Separated by an uneven wooden table hosting two Vegetarian Bean Burritos, Richard, Paul, and I get comfortable on the metal chairs of a local Taqueria. "I don't know exactly why I wanted you guys to meet," Paul hedges the meeting without any apologies. Paul and I go back 7 years; when few of us were starting CharityFocus in 1999, it was Paul that "broke the story" to the media; he later went on to become the editor of the Christian Science Monitor and when he retired this year, he came back to volunteer. Paul just digs the whole CharityFocus philosophy of being-the-change and letting that process naturally self-organize the outcomes.
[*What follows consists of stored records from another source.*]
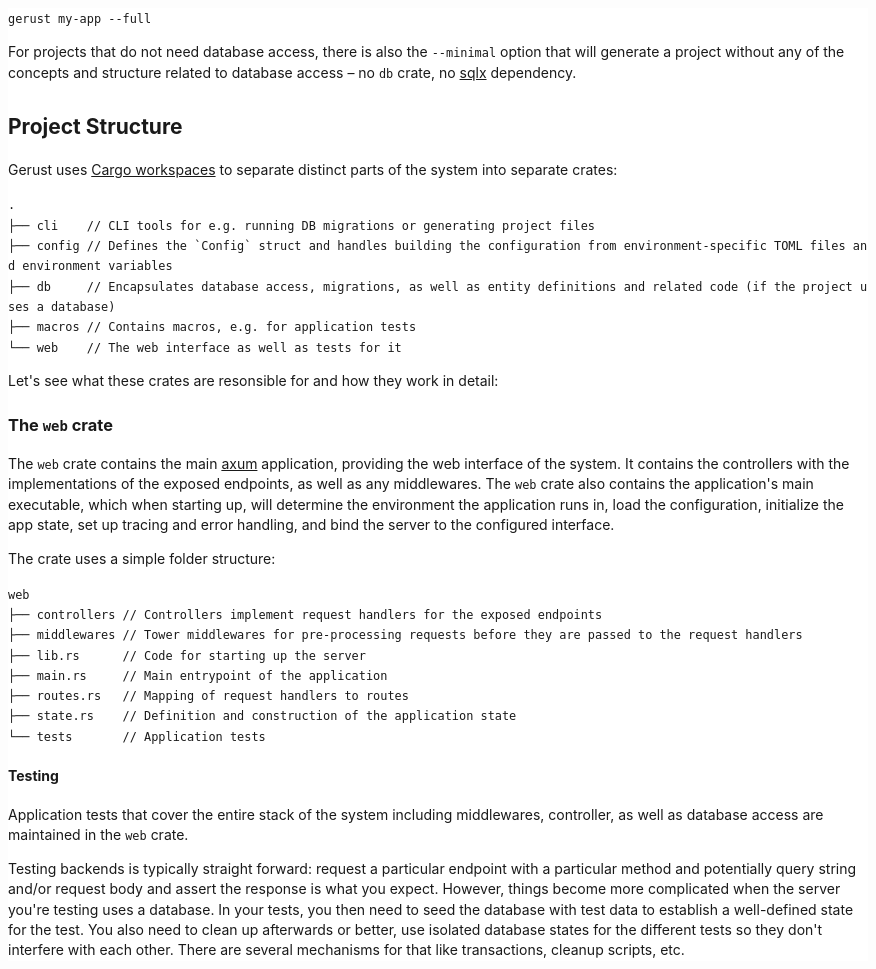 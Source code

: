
 ```
gerust my-app --full
```

For projects that do not need database access, there is also the `--minimal` option that will generate a project without any of the concepts and structure related to database access – no `db` crate, no [sqlx](https://crates.io/crates/sqlx) dependency.

## Project Structure

Gerust uses [Cargo workspaces](https://doc.rust-lang.org/book/ch14-03-cargo-workspaces.html) to separate distinct parts of the system into separate crates:

```
.
├── cli    // CLI tools for e.g. running DB migrations or generating project files
├── config // Defines the `Config` struct and handles building the configuration from environment-specific TOML files and environment variables
├── db     // Encapsulates database access, migrations, as well as entity definitions and related code (if the project uses a database)
├── macros // Contains macros, e.g. for application tests
└── web    // The web interface as well as tests for it
```

Let's see what these crates are resonsible for and how they work in detail:

### The `web` crate

The `web` crate contains the main [axum](https://crates.io/crates/axum) application, providing the web interface of the system. It contains the controllers with the implementations of the exposed endpoints, as well as any middlewares. The `web` crate also contains the application's main executable, which when starting up, will determine the environment the application runs in, load the configuration, initialize the app state, set up tracing and error handling, and bind the server to the configured interface.

The crate uses a simple folder structure:

```
web
├── controllers // Controllers implement request handlers for the exposed endpoints
├── middlewares // Tower middlewares for pre-processing requests before they are passed to the request handlers
├── lib.rs      // Code for starting up the server
├── main.rs     // Main entrypoint of the application
├── routes.rs   // Mapping of request handlers to routes
├── state.rs    // Definition and construction of the application state
└── tests       // Application tests
```

#### Testing

Application tests that cover the entire stack of the system including middlewares, controller, as well as database access are maintained in the `web` crate.

Testing backends is typically straight forward: request a particular endpoint with a particular method and potentially query string and/or request body and assert the response is what you expect. However, things become more complicated when the server you're testing uses a database. In your tests, you then need to seed the database with test data to establish a well-defined state for the test. You also need to clean up afterwards or better, use isolated database states for the different tests so they don't interfere with each other. There are several mechanisms for that like transactions, cleanup scripts, etc.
And this meeting is no exception to that spirit.
Paul enthusiastically intros Richard's soulful work, "Some months ago, someone gave me a copy of 'Works and Conversations' and the moment I picked up a first copy, I knew this was something special – multi-colored artistic cover contrasted with all black-and-white, glossy pages, no ads or commercial propaganda, noteworthy topics, honest writing. After decades in the publishing world, I just sensed an uncommon feel. And then I met Richard."
Having previously seen a copy of Richard's latest issue, I know exactly what Paul is talking about. And there is certainly something about Richard's presence that deeply validates the spirit of his work, his inquiry into his own being. Maybe it is the look in the clear eyes of a life-experienced man, maybe it is the way he listens to each sentence of our "conversation", or maybe it is his effortless humility.
Moved by his genuine sincerity, my first sentence to him – which caught all of us off-guard – is, "How can I serve you?" That question takes our conversations into unforeseen dimensions of dialogue.
About halfway into the conversation, I suggest a radical idea: "Through all the ups and downs, Richard, you've kept on for fifteen straight years. You never yielded to the temptation of selling ads, not even to cover your costs. You kept doing deeply meaningful stories in an honorable way, even if it meant you had a smaller subscriber base and printed fewer issues. By never taking a dime for your own pocket, you stayed volunteer-run and grassroots. It's truly a labor of love: simple, small, and selfless. Such jewels, Richard, are too valuable to be sold." After a slight pause, I add: "They are meant to be gifted."
Almost as if someone had reminded him of a secret he always knew, Richard responds with a reflective pause, "Yes. Yes, let's do it. People can donate what they want, if they want. I can refund the money to current subscribers, if they want it back. I will do what I love and trust that the resources will come somehow. I've been living like that my whole life, so why not the magazine too? Yes!"
Just like that, a paradigm shift. Three people without an agenda, two people who've known each other for half an hour, and one idea that most would consider crazy. But here it is -- the intangible final straw, to shift Works & Conversation from scarcity to abundance, from fear to trust, from pay-for-it to pay-it-forward. A major risk, in a way. But Richard feels liberated at some subtle level and Paul and I are delighted to partake.
Two days later, Richard joyously brings me a stack of magazine archives marked with yellow sticky notes to denote his favorite articles; he thanks the mystery of our serendipitous connection, hands over the reins of his conversations.org website, and generously offers the rights to all content printed in the magazine's history. With the April 2007 issue, the magazine runs Pay-It-Forward style, the website expands its mission to allow people everywhere on the planet to submit their own powerful "conversations" and we embrace an exhilarating ride to an unknown destination.
Howard Thurman once said, "Don't ask so much what the world needs. Go out and do what makes you alive, because what the world needs most are people who have come alive."
With $25,000 per year, Richard is able to run 'Works and Conversations' and spread the stories of people coming alive. Starting this year, it will be the first print magazine to run solely on generosity and trust.